Collected data
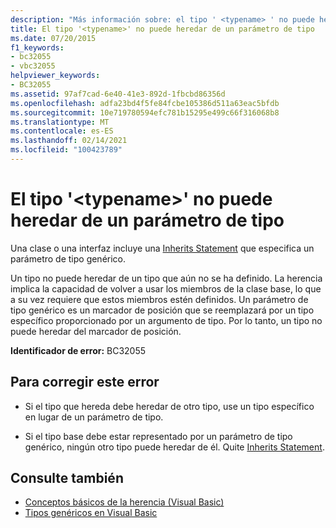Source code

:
 ```yaml
---
description: "Más información sobre: el tipo ' <typename> ' no puede heredar de un parámetro de tipo"
title: El tipo '<typename>' no puede heredar de un parámetro de tipo
ms.date: 07/20/2015
f1_keywords:
- bc32055
- vbc32055
helpviewer_keywords:
- BC32055
ms.assetid: 97af7cad-6e40-41e3-892d-1fbcbd86356d
ms.openlocfilehash: adfa23bd4f5fe84fcbe105386d511a63eac5bfdb
ms.sourcegitcommit: 10e719780594efc781b15295e499c66f316068b8
ms.translationtype: MT
ms.contentlocale: es-ES
ms.lasthandoff: 02/14/2021
ms.locfileid: "100423789"
---
```

# <a name="type-typename-cannot-inherit-from-a-type-parameter"></a>El tipo '\<typename>' no puede heredar de un parámetro de tipo

Una clase o una interfaz incluye una [Inherits Statement](../language-reference/statements/inherits-statement.md) que especifica un parámetro de tipo genérico.  
  
 Un tipo no puede heredar de un tipo que aún no se ha definido. La herencia implica la capacidad de volver a usar los miembros de la clase base, lo que a su vez requiere que estos miembros estén definidos. Un parámetro de tipo genérico es un marcador de posición que se reemplazará por un tipo específico proporcionado por un argumento de tipo. Por lo tanto, un tipo no puede heredar del marcador de posición.  
  
 **Identificador de error:** BC32055  
  
## <a name="to-correct-this-error"></a>Para corregir este error  
  
- Si el tipo que hereda debe heredar de otro tipo, use un tipo específico en lugar de un parámetro de tipo.  
  
- Si el tipo base debe estar representado por un parámetro de tipo genérico, ningún otro tipo puede heredar de él. Quite [Inherits Statement](../language-reference/statements/inherits-statement.md).  
  
## <a name="see-also"></a>Consulte también

- [Conceptos básicos de la herencia (Visual Basic)](../programming-guide/language-features/objects-and-classes/inheritance-basics.md)
- [Tipos genéricos en Visual Basic](../programming-guide/language-features/data-types/generic-types.md)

> _Task to complete_
A word-for-word copy of the records is required. Leave out every picture.

> _Written answer_
Source code

:
 ```yaml
---
description: "Más información sobre: el tipo ' <typename> ' no puede heredar de un parámetro de tipo"
title: El tipo '<typename>' no puede heredar de un parámetro de tipo
ms.date: 07/20/2015
f1_keywords:
- bc32055
- vbc32055
helpviewer_keywords:
- BC32055
ms.assetid: 97af7cad-6e40-41e3-892d-1fbcbd86356d
ms.openlocfilehash: adfa23bd4f5fe84fcbe105386d511a63eac5bfdb
ms.sourcegitcommit: 10e719780594efc781b15295e499c66f316068b8
ms.translationtype: MT
ms.contentlocale: es-ES
ms.lasthandoff: 02/14/2021
ms.locfileid: "100423789"
---
```

# <a name="type-typename-cannot-inherit-from-a-type-parameter"></a>El tipo '\<typename>' no puede heredar de un parámetro de tipo

Una clase o una interfaz incluye una [Inherits Statement](../language-reference/statements/inherits-statement.md) que especifica un parámetro de tipo genérico.  
  
 Un tipo no puede heredar de un tipo que aún no se ha definido. La herencia implica la capacidad de volver a usar los miembros de la clase base, lo que a su vez requiere que estos miembros estén definidos. Un parámetro de tipo genérico es un marcador de posición que se reemplazará por un tipo específico proporcionado por un argumento de tipo. Por lo tanto, un tipo no puede heredar del marcador de posición.  
  
 **Identificador de error:** BC32055  
  
## <a name="to-correct-this-error"></a>Para corregir este error  
  
- Si el tipo que hereda debe heredar de otro tipo, use un tipo específico en lugar de un parámetro de tipo.  
  
- Si el tipo base debe estar representado por un parámetro de tipo genérico, ningún otro tipo puede heredar de él. Quite [Inherits Statement](../language-reference/statements/inherits-statement.md).  
  
## <a name="see-also"></a>Consulte también

- [Conceptos básicos de la herencia (Visual Basic)](../programming-guide/language-features/objects-and-classes/inheritance-basics.md)
- [Tipos genéricos en Visual Basic](../programming-guide/language-features/data-types/generic-types.md)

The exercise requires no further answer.